Stored entries
=== Section Start ===

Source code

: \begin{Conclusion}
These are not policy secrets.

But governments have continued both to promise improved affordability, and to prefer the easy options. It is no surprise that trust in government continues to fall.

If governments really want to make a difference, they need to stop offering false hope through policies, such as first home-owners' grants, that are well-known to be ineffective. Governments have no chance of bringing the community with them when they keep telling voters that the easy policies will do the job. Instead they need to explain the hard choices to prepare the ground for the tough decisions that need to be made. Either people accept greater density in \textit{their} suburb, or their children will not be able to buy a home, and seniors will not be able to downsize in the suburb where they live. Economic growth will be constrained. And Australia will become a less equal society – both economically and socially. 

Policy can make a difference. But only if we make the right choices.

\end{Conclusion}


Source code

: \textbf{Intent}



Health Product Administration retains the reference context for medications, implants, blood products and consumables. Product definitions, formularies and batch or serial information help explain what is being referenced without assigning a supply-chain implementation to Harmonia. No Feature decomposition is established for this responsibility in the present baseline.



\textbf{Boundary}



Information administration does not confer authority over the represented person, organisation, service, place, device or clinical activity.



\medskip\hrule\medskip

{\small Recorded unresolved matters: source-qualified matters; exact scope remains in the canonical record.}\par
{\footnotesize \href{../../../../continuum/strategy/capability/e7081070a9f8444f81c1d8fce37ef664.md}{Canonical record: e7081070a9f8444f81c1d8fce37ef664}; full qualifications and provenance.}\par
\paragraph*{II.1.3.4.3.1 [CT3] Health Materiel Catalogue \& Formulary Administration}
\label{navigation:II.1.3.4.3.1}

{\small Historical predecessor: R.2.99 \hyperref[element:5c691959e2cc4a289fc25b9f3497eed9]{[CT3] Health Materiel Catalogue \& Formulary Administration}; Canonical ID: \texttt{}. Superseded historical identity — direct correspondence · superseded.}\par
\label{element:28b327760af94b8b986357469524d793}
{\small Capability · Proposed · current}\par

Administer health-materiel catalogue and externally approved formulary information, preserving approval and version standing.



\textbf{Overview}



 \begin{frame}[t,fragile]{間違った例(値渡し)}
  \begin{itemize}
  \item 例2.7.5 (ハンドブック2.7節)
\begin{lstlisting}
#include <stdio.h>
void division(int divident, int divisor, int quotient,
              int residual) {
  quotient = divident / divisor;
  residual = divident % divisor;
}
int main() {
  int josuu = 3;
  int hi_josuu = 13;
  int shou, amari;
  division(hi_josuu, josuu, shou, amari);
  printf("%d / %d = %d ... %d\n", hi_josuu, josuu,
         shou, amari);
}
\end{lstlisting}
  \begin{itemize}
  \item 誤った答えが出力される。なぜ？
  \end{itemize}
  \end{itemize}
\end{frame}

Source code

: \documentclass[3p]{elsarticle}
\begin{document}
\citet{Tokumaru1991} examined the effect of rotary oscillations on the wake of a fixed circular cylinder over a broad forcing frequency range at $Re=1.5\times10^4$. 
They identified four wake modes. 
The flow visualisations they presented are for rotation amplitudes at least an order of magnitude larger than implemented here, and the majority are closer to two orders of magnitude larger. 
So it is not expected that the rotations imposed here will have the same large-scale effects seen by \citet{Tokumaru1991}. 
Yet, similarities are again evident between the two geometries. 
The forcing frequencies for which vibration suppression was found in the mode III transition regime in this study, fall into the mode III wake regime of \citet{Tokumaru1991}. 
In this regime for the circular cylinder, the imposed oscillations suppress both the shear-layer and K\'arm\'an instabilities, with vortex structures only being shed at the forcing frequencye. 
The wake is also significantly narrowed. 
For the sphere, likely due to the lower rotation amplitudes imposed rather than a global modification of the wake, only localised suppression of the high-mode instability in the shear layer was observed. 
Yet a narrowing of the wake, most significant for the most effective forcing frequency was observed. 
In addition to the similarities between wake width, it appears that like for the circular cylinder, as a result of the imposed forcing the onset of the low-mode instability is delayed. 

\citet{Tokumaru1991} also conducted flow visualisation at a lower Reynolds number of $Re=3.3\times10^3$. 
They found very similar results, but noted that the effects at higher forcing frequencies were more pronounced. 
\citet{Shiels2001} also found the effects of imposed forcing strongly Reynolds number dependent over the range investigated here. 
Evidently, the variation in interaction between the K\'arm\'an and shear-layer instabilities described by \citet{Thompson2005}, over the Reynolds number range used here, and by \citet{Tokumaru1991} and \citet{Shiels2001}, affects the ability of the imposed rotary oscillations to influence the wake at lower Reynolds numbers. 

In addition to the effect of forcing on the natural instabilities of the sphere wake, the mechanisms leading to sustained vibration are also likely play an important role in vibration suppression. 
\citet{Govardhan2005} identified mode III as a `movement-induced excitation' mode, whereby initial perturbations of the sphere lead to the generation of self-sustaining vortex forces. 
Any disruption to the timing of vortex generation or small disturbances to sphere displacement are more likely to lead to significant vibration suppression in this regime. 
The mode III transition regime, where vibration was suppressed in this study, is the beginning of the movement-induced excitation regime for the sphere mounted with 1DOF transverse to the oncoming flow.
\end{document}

=== Section End ===

* [What the task asks]:
Type the data again exactly. Leave nothing out.

* [Exercise response]:
Source code

: \begin{Conclusion}
These are not policy secrets.

But governments have continued both to promise improved affordability, and to prefer the easy options. It is no surprise that trust in government continues to fall.

If governments really want to make a difference, they need to stop offering false hope through policies, such as first home-owners' grants, that are well-known to be ineffective. Governments have no chance of bringing the community with them when they keep telling voters that the easy policies will do the job. Instead they need to explain the hard choices to prepare the ground for the tough decisions that need to be made. Either people accept greater density in \textit{their} suburb, or their children will not be able to buy a home, and seniors will not be able to downsize in the suburb where they live. Economic growth will be constrained. And Australia will become a less equal society – both economically and socially. 

Policy can make a difference. But only if we make the right choices.

\end{Conclusion}


Source code

: \textbf{Intent}



Health Product Administration retains the reference context for medications, implants, blood products and consumables. Product definitions, formularies and batch or serial information help explain what is being referenced without assigning a supply-chain implementation to Harmonia. No Feature decomposition is established for this responsibility in the present baseline.



\textbf{Boundary}



Information administration does not confer authority over the represented person, organisation, service, place, device or clinical activity.



\medskip\hrule\medskip

{\small Recorded unresolved matters: source-qualified matters; exact scope remains in the canonical record.}\par
{\footnotesize \href{../../../../continuum/strategy/capability/e7081070a9f8444f81c1d8fce37ef664.md}{Canonical record: e7081070a9f8444f81c1d8fce37ef664}; full qualifications and provenance.}\par
\paragraph*{II.1.3.4.3.1 [CT3] Health Materiel Catalogue \& Formulary Administration}
\label{navigation:II.1.3.4.3.1}

{\small Historical predecessor: R.2.99 \hyperref[element:5c691959e2cc4a289fc25b9f3497eed9]{[CT3] Health Materiel Catalogue \& Formulary Administration}; Canonical ID: \texttt{}. Superseded historical identity — direct correspondence · superseded.}\par
\label{element:28b327760af94b8b986357469524d793}
{\small Capability · Proposed · current}\par

Administer health-materiel catalogue and externally approved formulary information, preserving approval and version standing.



\textbf{Overview}



 \begin{frame}[t,fragile]{間違った例(値渡し)}
  \begin{itemize}
  \item 例2.7.5 (ハンドブック2.7節)
\begin{lstlisting}
#include <stdio.h>
void division(int divident, int divisor, int quotient,
              int residual) {
  quotient = divident / divisor;
  residual = divident % divisor;
}
int main() {
  int josuu = 3;
  int hi_josuu = 13;
  int shou, amari;
  division(hi_josuu, josuu, shou, amari);
  printf("%d / %d = %d ... %d\n", hi_josuu, josuu,
         shou, amari);
}
\end{lstlisting}
  \begin{itemize}
  \item 誤った答えが出力される。なぜ？
  \end{itemize}
  \end{itemize}
\end{frame}

Source code

: \documentclass[3p]{elsarticle}
\begin{document}
\citet{Tokumaru1991} examined the effect of rotary oscillations on the wake of a fixed circular cylinder over a broad forcing frequency range at $Re=1.5\times10^4$. 
They identified four wake modes. 
The flow visualisations they presented are for rotation amplitudes at least an order of magnitude larger than implemented here, and the majority are closer to two orders of magnitude larger. 
So it is not expected that the rotations imposed here will have the same large-scale effects seen by \citet{Tokumaru1991}. 
Yet, similarities are again evident between the two geometries. 
The forcing frequencies for which vibration suppression was found in the mode III transition regime in this study, fall into the mode III wake regime of \citet{Tokumaru1991}. 
In this regime for the circular cylinder, the imposed oscillations suppress both the shear-layer and K\'arm\'an instabilities, with vortex structures only being shed at the forcing frequencye. 
The wake is also significantly narrowed. 
For the sphere, likely due to the lower rotation amplitudes imposed rather than a global modification of the wake, only localised suppression of the high-mode instability in the shear layer was observed. 
Yet a narrowing of the wake, most significant for the most effective forcing frequency was observed. 
In addition to the similarities between wake width, it appears that like for the circular cylinder, as a result of the imposed forcing the onset of the low-mode instability is delayed. 

\citet{Tokumaru1991} also conducted flow visualisation at a lower Reynolds number of $Re=3.3\times10^3$. 
They found very similar results, but noted that the effects at higher forcing frequencies were more pronounced. 
\citet{Shiels2001} also found the effects of imposed forcing strongly Reynolds number dependent over the range investigated here. 
Evidently, the variation in interaction between the K\'arm\'an and shear-layer instabilities described by \citet{Thompson2005}, over the Reynolds number range used here, and by \citet{Tokumaru1991} and \citet{Shiels2001}, affects the ability of the imposed rotary oscillations to influence the wake at lower Reynolds numbers. 

In addition to the effect of forcing on the natural instabilities of the sphere wake, the mechanisms leading to sustained vibration are also likely play an important role in vibration suppression. 
\citet{Govardhan2005} identified mode III as a `movement-induced excitation' mode, whereby initial perturbations of the sphere lead to the generation of self-sustaining vortex forces. 
Any disruption to the timing of vortex generation or small disturbances to sphere displacement are more likely to lead to significant vibration suppression in this regime. 
The mode III transition regime, where vibration was suppressed in this study, is the beginning of the movement-induced excitation regime for the sphere mounted with 1DOF transverse to the oncoming flow.
\end{document}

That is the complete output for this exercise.